Not too long ago, it was commonplace for people across the globe to die horrific, painful, disfiguring deaths from illnesses they couldn't control.
Today, many of those diseases have begun to disappear.
In many parts of the developed world, some of the worst of these diseases are gone completely. Their disappearance is a testament to the power of vaccines.
Yet these diseases still exist in many other countries, and public health workers are working hard to contain their spread and increase peoples' access to the shots and pills we often take for granted.
Measles
Like smallpox, measles is highly contagious. Its most serious complications include blindness, severe diarrhea, serious respiratory infections, and encephalitis, a severe infection that causes brain swelling.
New research also finds that measles can have a crippling, sometimes long term effect on children's immune systems for years after an initial infection, leaving them susceptible to other infectious diseases. The vaccine, the research suggests, protects against this.
The good news is that aside from a scary outbreak in California last December — which research suggests was caused by a growing number of parents refusing vaccinations for their children — measles has been largely eliminated in most affluent countries, and deaths from measles across the globe have dropped by 75% since 2000.
Still, the virus is still common in many developing countries, particularly in parts of Africa and Asia, but the WHO has plans to eliminate the disease globally by 2020.
Rubella
Rubella is a highly contagious disease whose worst effects are seen in fetuses within their mother's first trimester. In young people and adults, rubella most often causes an all-over body rash and cold-like symptoms that typically clear in a few days.
In fetuses, though, rubella can cause deafness, blindness, and severe brain damage. A 1964-1965 rubella outbreak in the US caused roughly 11,250 abortions, 2,100 stillborns, and 20,000 babies born with defects.
Last month, though, rubella was officially declared eliminated from the Americas, a region defined by the World Health Organization to include the US, Canada, Cuba, and Central and South America.
Still, roughly 120,000 children a year are born across the globe with severe rubella-related birth defects, so there's still work to do.
Polio
Polio is a crippling and sometimes deadly infectious disease. There is no cure.
Most cases of the disease — somewhere between 90% and 95% — cause no symptoms, making it easy for an infected person to get another person sick. In those cases, people can recover within a few weeks.
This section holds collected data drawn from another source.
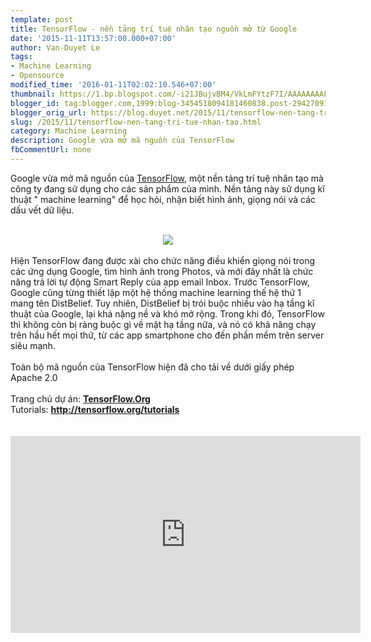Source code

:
 ```yaml
---
template: post
title: TensorFlow - nền tảng trí tuệ nhân tạo nguồn mở từ Google
date: '2015-11-11T13:57:00.000+07:00'
author: Van-Duyet Le
tags:
- Machine Learning
- Opensource
modified_time: '2016-01-11T02:02:10.546+07:00'
thumbnail: https://1.bp.blogspot.com/-i21JBujvBM4/VkLmFYtzF7I/AAAAAAAAFnA/7j5wDsgeYoc/s1600/3542773_cv.jpg
blogger_id: tag:blogger.com,1999:blog-3454518094181460838.post-2942709172717488693
blogger_orig_url: https://blog.duyet.net/2015/11/tensorflow-nen-tang-tri-tue-nhan-tao.html
slug: /2015/11/tensorflow-nen-tang-tri-tue-nhan-tao.html
category: Machine Learning
description: Google vừa mở mã nguồn của TensorFlow
fbCommentUrl: none
---
```


Google vừa mở mã nguồn của <a href="http://tensorflow.org/" target="_blank">TensorFlow</a>, một nền tảng trí tuệ nhân tạo mà công ty đang sử dụng cho các sản phẩm của mình. Nền tảng này sử dụng kĩ thuật " machine learning" để học hỏi, nhận biết hình ảnh, giọng nói và các dấu vết dữ liệu.<br /><br /><div class="separator" style="clear: both; text-align: center;"><img border="0" src="https://1.bp.blogspot.com/-i21JBujvBM4/VkLmFYtzF7I/AAAAAAAAFnA/7j5wDsgeYoc/s1600/3542773_cv.jpg" style="border: 0; box-shadow: none;" /></div><br /><a name='more'></a>Hiện TensorFlow đang được xài cho chức năng điều khiển giọng nói trong các ứng dụng Google, tìm hình ảnh trong Photos, và mới đây nhất là chức năng trả lời tự động Smart Reply của app email Inbox. Trước TensorFlow, Google cũng từng thiết lập một hệ thống machine learning thế hệ thứ 1 mang tên DistBelief. Tuy nhiên, DistBelief bị trói buộc nhiều vào hạ tầng kĩ thuật của Google, lại khá nặng nề và khó mở rộng. Trong khi đó, TensorFlow thì không còn bị ràng buộc gì về mặt hạ tầng nữa, và nó có khả năng chạy trên hầu hết mọi thứ, từ các app smartphone cho đến phần mềm trên server siêu mạnh.<br /><br />Toàn bộ mã nguồn của TensorFlow hiện đã cho tải về dưới giấy phép Apache 2.0<br /><br />Trang chủ dự án: <b><a href="http://tensorflow.org/">TensorFlow.Org</a></b><br />Tutorials:&nbsp;<a href="http://tensorflow.org/tutorials"><b>http://tensorflow.org/tutorials</b></a><br /><br /><br /><center><iframe allowfullscreen="" frameborder="0" height="315" src="https://www.youtube.com/embed/oZikw5k_2FM" width="560"></iframe></center>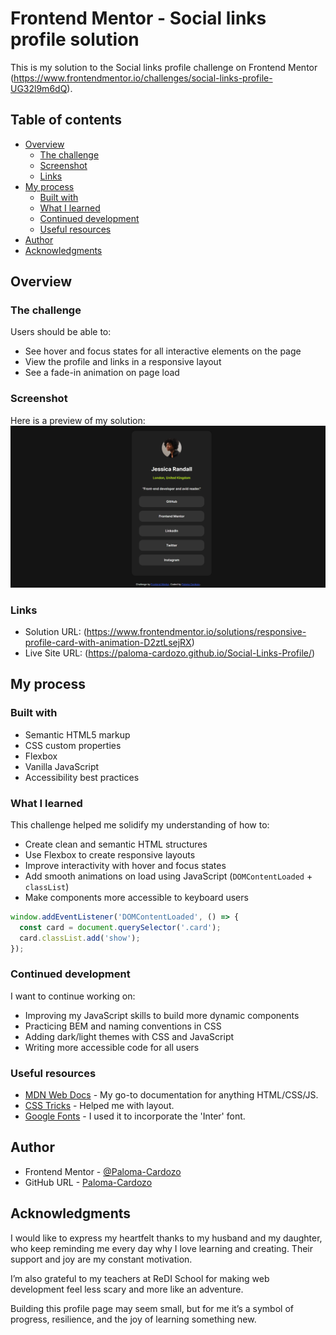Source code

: # Frontend Mentor - Social links profile solution

This is my solution to the Social links profile challenge on Frontend Mentor (https://www.frontendmentor.io/challenges/social-links-profile-UG32l9m6dQ). 

## Table of contents

- [Overview](#overview)
  - [The challenge](#the-challenge)
  - [Screenshot](#screenshot)
  - [Links](#links)
- [My process](#my-process)
  - [Built with](#built-with)
  - [What I learned](#what-i-learned)
  - [Continued development](#continued-development)
  - [Useful resources](#useful-resources)
- [Author](#author)
- [Acknowledgments](#acknowledgments)

## Overview

### The challenge

Users should be able to:

- See hover and focus states for all interactive elements on the page
- View the profile and links in a responsive layout
- See a fade-in animation on page load

### Screenshot

Here is a preview of my solution: ![Social Links Profile](./Screenshot.png)

### Links

- Solution URL: (https://www.frontendmentor.io/solutions/responsive-profile-card-with-animation-D2ztLsejRX)
- Live Site URL: (https://paloma-cardozo.github.io/Social-Links-Profile/)

## My process

### Built with

- Semantic HTML5 markup
- CSS custom properties
- Flexbox
- Vanilla JavaScript
- Accessibility best practices

### What I learned

This challenge helped me solidify my understanding of how to:

- Create clean and semantic HTML structures
- Use Flexbox to create responsive layouts
- Improve interactivity with hover and focus states
- Add smooth animations on load using JavaScript (`DOMContentLoaded` + `classList`)
- Make components more accessible to keyboard users

```js
window.addEventListener('DOMContentLoaded', () => {
  const card = document.querySelector('.card');
  card.classList.add('show');
});
```

### Continued development

I want to continue working on:

- Improving my JavaScript skills to build more dynamic components
- Practicing BEM and naming conventions in CSS
- Adding dark/light themes with CSS and JavaScript
- Writing more accessible code for all users

### Useful resources

- [MDN Web Docs](https://developer.mozilla.org/en-US/) - My go-to documentation for anything HTML/CSS/JS.
- [CSS Tricks](https://css-tricks.com/) - Helped me with layout.
- [Google Fonts](https://fonts.google.com/) - I used it to incorporate the 'Inter' font.

## Author

- Frontend Mentor - [@Paloma-Cardozo](https://www.frontendmentor.io/profile/Paloma-Cardozo)
- GitHub URL - [Paloma-Cardozo](https://github.com/Paloma-Cardozo)

## Acknowledgments

I would like to express my heartfelt thanks to my husband and my daughter, who keep reminding me every day why I love learning and creating. Their support and joy are my constant motivation.

I’m also grateful to my teachers at ReDI School for making web development feel less scary and more like an adventure.

Building this profile page may seem small, but for me it’s a symbol of progress, resilience, and the joy of learning something new.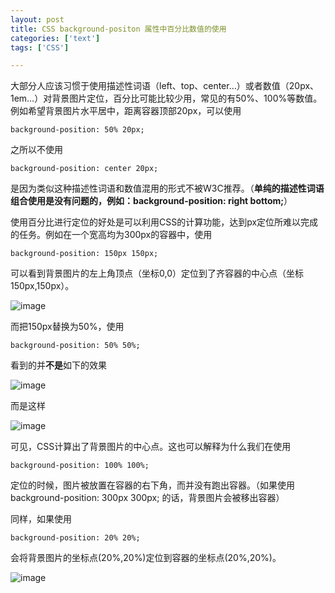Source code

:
 ```yaml
---
layout: post
title: CSS background-positon 属性中百分比数值的使用
categories: ['text']
tags: ['CSS']

---
```


大部分人应该习惯于使用描述性词语（left、top、center…）或者数值（20px、1em…）对背景图片定位，百分比可能比较少用，常见的有50%、100%等数值。例如希望背景图片水平居中，距离容器顶部20px，可以使用

	background-position: 50% 20px;

之所以不使用

	background-position: center 20px;

是因为类似这种描述性词语和数值混用的形式不被W3C推荐。（**单纯的描述性词语组合使用是没有问题的，例如：background-position: right bottom;**）

使用百分比进行定位的好处是可以利用CSS的计算功能，达到px定位所难以完成的任务。例如在一个宽高均为300px的容器中，使用

	background-position: 150px 150px;

可以看到背景图片的左上角顶点（坐标0,0）定位到了齐容器的中心点（坐标150px,150px）。

![image](http://fangming.li/wimgs/blog/background_position_px.png)

而把150px替换为50%，使用

	background-position: 50% 50%;

看到的并**不是**如下的效果

![image](http://fangming.li/wimgs/blog/background_position_incorrect.png)

而是这样

![image](http://fangming.li/wimgs/blog/background_position_percent.png)

可见，CSS计算出了背景图片的中心点。这也可以解释为什么我们在使用

	background-position: 100% 100%;

定位的时候，图片被放置在容器的右下角，而并没有跑出容器。（如果使用 background-position: 300px 300px; 的话，背景图片会被移出容器）

同样，如果使用

	background-position: 20% 20%;

会将背景图片的坐标点(20%,20%)定位到容器的坐标点(20%,20%)。

![image](http://fangming.li/wimgs/blog/background_position_20.png)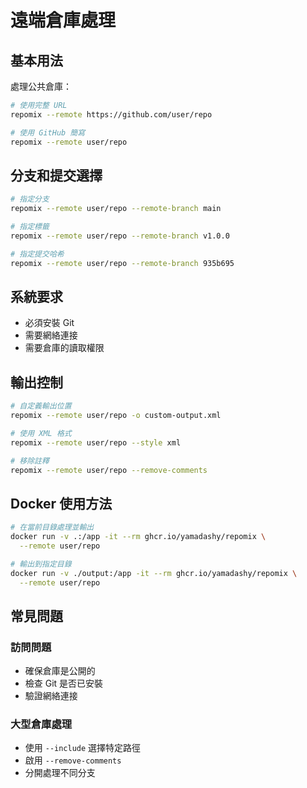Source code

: # 遠端倉庫處理

## 基本用法

處理公共倉庫：
```bash
# 使用完整 URL
repomix --remote https://github.com/user/repo

# 使用 GitHub 簡寫
repomix --remote user/repo
```

## 分支和提交選擇

```bash
# 指定分支
repomix --remote user/repo --remote-branch main

# 指定標籤
repomix --remote user/repo --remote-branch v1.0.0

# 指定提交哈希
repomix --remote user/repo --remote-branch 935b695
```

## 系統要求

- 必須安裝 Git
- 需要網絡連接
- 需要倉庫的讀取權限

## 輸出控制

```bash
# 自定義輸出位置
repomix --remote user/repo -o custom-output.xml

# 使用 XML 格式
repomix --remote user/repo --style xml

# 移除註釋
repomix --remote user/repo --remove-comments
```

## Docker 使用方法

```bash
# 在當前目錄處理並輸出
docker run -v .:/app -it --rm ghcr.io/yamadashy/repomix \
  --remote user/repo

# 輸出到指定目錄
docker run -v ./output:/app -it --rm ghcr.io/yamadashy/repomix \
  --remote user/repo
```

## 常見問題

### 訪問問題
- 確保倉庫是公開的
- 檢查 Git 是否已安裝
- 驗證網絡連接

### 大型倉庫處理
- 使用 `--include` 選擇特定路徑
- 啟用 `--remove-comments`
- 分開處理不同分支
In about 1% of cases, however, or around 1 in 200 cases, polio can leave its sufferers with permanent physical disabilities. In these cases, the virus spreads along the pathways inside the nerve fibers in the spinal cord, brain stem, or motor cortex, the movement-controlling part of the brain. Once inside, polio eats away at the nerves inside these parts of the body that allow us to move. Among people with polio who become paralyzed, about 5% to 10% die when the muscles that control their breathing are rendered immobile by the virus.
In the last 3 decades, cases of polio across the globe have plummeted, dropping nearly 99% since 1988. That year, the World Health Assembly resolved to globally eradicate polio, and several international health organizations joined in the effort to disseminate the vaccine worldwide.
As of last year, just 3 countries still see regular cases of polio: Nigeria, Pakistan, and Afghanistan, and efforts are underway to eradicate the disease completely.